[Opening MATERIAL FOR THIS EXERCISE section]
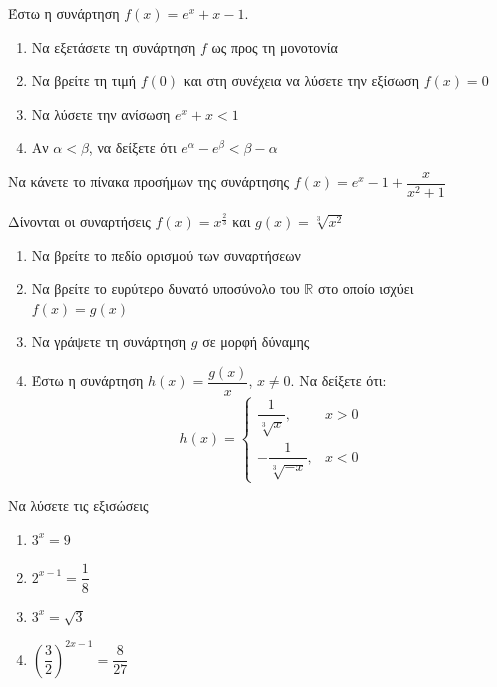 \documentclass{presentation}
\begin{document}
\begin{askisi}
  Έστω η συνάρτηση $f(x)=e^x+x-1$.
  \begin{enumerate}
    \item<1-> Να εξετάσετε τη συνάρτηση $f$ ως προς τη μονοτονία
    \item<2-> Να βρείτε τη τιμή $f(0)$ και στη συνέχεια να λύσετε την εξίσωση $f(x)=0$
    \item<3-> Να λύσετε την ανίσωση $e^x+x<1$
    \item<4-> Αν $α<β$, να δείξετε ότι $e^α-e^β<β-α$
  \end{enumerate}


\end{askisi}

\begin{askisi}
  Να κάνετε το πίνακα προσήμων της συνάρτησης $f(x)=e^x-1+\dfrac{x}{x^2+1}$


\end{askisi}

\begin{askisi}
  Δίνονται οι συναρτήσεις $f(x)=x^{\frac{2}{3}}$ και $g(x)=\sqrt[3]{x^2}$
  \begin{enumerate}
    \item<1-> Να βρείτε το πεδίο ορισμού των συναρτήσεων
    \item<2-> Να βρείτε το ευρύτερο δυνατό υποσύνολο του $\mathbb{R}$ στο οποίο ισχύει $f(x)=g(x)$
    \item<3-> Να γράψετε τη συνάρτηση $g$ σε μορφή δύναμης
    \item<4-> Έστω η συνάρτηση $h(x)=\dfrac{g(x)}{x}$, $x\ne 0$. Να δείξετε ότι:
          $$h(x)=\begin{cases}
              \dfrac{1}{\sqrt[3]{x}},   & x>0 \\
              -\dfrac{1}{\sqrt[3]{-x}}, & x<0
            \end{cases}$$
  \end{enumerate}


\end{askisi}

\begin{askisi}
  Να λύσετε τις εξισώσεις
  \begin{enumerate}
    \item<1-> $3^x=9$
    \item<2-> $2^{x-1}=\dfrac{1}{8}$
    \item<3-> $3^x=\sqrt{3}$
    \item<4-> $\left( \dfrac{3}{2} \right)^{2x-1}=\dfrac{8}{27}$
  \end{enumerate}


\end{askisi}
\end{document}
[Closing MATERIAL FOR THIS EXERCISE section]
ACTION ITEM: Each line of the material that has the word "λύσετε" belongs in the answer.

REPLY:
    \item<2-> Να βρείτε τη τιμή $f(0)$ και στη συνέχεια να λύσετε την εξίσωση $f(x)=0$
    \item<3-> Να λύσετε την ανίσωση $e^x+x<1$
  Να λύσετε τις εξισώσεις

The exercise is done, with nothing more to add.